▶ Your assignment:
Extract, from the records beneath this instruction, each line that contains the word "result".

▶ Data excerpts:
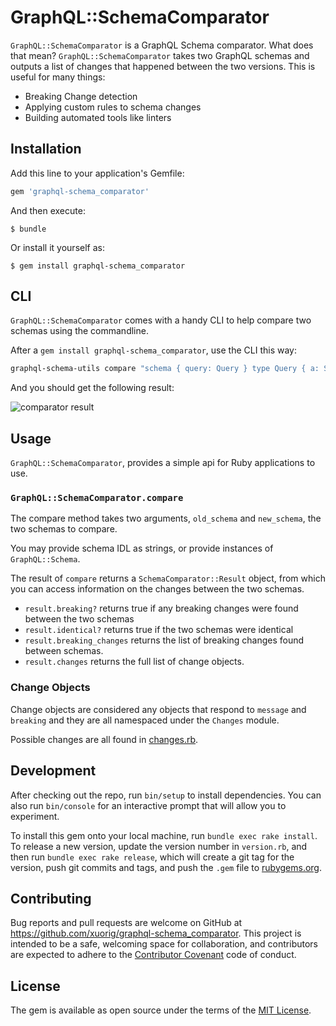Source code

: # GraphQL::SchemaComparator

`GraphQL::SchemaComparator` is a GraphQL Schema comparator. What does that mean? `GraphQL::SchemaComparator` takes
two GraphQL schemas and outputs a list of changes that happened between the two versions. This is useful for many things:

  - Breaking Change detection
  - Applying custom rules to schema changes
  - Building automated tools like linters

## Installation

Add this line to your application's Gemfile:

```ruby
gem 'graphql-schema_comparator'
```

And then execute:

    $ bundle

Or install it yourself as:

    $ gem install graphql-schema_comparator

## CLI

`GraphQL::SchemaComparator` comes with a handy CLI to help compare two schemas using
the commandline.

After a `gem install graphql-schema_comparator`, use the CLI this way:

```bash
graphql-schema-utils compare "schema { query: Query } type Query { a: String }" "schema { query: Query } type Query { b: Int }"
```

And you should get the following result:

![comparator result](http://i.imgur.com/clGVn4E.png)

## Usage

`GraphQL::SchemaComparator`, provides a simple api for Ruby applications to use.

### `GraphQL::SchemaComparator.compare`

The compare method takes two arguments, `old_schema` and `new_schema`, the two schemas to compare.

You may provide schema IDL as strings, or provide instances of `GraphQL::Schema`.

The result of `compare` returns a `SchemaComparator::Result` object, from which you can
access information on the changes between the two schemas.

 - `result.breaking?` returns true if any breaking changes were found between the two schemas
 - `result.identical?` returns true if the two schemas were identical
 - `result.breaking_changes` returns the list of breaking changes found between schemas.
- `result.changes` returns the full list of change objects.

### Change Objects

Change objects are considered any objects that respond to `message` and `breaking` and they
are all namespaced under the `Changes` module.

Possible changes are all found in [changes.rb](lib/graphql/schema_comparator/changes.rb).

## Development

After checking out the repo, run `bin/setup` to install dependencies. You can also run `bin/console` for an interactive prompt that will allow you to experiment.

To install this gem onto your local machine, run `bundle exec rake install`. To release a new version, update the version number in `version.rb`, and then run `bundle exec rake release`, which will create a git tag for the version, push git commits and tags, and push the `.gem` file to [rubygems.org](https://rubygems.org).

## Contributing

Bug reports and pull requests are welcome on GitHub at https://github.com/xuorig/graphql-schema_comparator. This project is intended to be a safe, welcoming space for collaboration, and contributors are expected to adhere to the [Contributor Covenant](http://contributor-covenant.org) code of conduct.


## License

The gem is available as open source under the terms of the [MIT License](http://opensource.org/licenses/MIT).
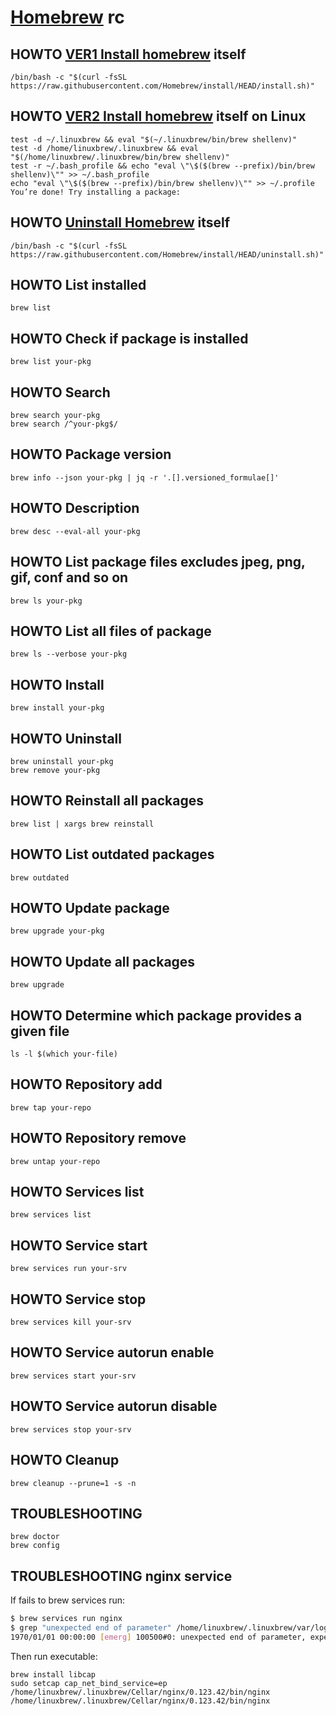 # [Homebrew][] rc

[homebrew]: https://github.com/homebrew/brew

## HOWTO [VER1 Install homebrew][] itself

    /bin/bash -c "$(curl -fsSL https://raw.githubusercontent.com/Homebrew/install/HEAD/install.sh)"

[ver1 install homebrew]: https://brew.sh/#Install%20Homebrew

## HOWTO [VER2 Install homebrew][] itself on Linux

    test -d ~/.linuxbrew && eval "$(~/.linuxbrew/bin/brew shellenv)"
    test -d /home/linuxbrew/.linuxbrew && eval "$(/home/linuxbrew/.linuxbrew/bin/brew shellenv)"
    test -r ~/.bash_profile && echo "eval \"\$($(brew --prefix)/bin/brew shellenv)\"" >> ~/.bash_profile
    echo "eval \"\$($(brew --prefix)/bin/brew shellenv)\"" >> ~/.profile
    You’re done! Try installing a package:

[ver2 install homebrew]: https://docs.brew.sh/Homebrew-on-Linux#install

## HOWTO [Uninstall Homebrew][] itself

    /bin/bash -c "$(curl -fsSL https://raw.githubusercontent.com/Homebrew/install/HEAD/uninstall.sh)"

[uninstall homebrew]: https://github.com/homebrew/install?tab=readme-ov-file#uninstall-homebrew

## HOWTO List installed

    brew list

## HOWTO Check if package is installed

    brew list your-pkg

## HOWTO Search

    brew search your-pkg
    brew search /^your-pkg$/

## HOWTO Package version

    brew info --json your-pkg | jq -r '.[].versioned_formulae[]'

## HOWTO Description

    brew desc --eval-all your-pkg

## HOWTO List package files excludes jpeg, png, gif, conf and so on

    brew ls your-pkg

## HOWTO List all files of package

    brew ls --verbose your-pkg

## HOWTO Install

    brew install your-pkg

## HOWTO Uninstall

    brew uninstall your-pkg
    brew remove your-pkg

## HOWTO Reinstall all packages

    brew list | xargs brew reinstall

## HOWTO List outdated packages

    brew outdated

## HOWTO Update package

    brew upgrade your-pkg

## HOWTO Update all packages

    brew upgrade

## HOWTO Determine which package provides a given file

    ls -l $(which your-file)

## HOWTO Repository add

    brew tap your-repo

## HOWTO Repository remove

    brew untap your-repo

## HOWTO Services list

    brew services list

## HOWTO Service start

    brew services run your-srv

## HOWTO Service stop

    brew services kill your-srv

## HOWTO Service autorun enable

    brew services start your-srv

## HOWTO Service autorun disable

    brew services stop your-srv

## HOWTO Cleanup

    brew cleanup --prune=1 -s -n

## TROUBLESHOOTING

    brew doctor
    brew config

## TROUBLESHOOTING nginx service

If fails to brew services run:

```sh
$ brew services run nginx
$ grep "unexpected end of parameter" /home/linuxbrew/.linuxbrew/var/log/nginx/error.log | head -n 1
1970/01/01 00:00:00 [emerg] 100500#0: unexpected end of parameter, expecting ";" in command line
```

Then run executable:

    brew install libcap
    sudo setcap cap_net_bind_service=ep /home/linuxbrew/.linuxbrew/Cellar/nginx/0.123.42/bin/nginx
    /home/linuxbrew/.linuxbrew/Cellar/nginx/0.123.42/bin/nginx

▶ Exercise output:
And you should get the following result:
![comparator result](http://i.imgur.com/clGVn4E.png)
The result of `compare` returns a `SchemaComparator::Result` object, from which you can
 - `result.breaking?` returns true if any breaking changes were found between the two schemas
 - `result.identical?` returns true if the two schemas were identical
 - `result.breaking_changes` returns the list of breaking changes found between schemas.
- `result.changes` returns the full list of change objects.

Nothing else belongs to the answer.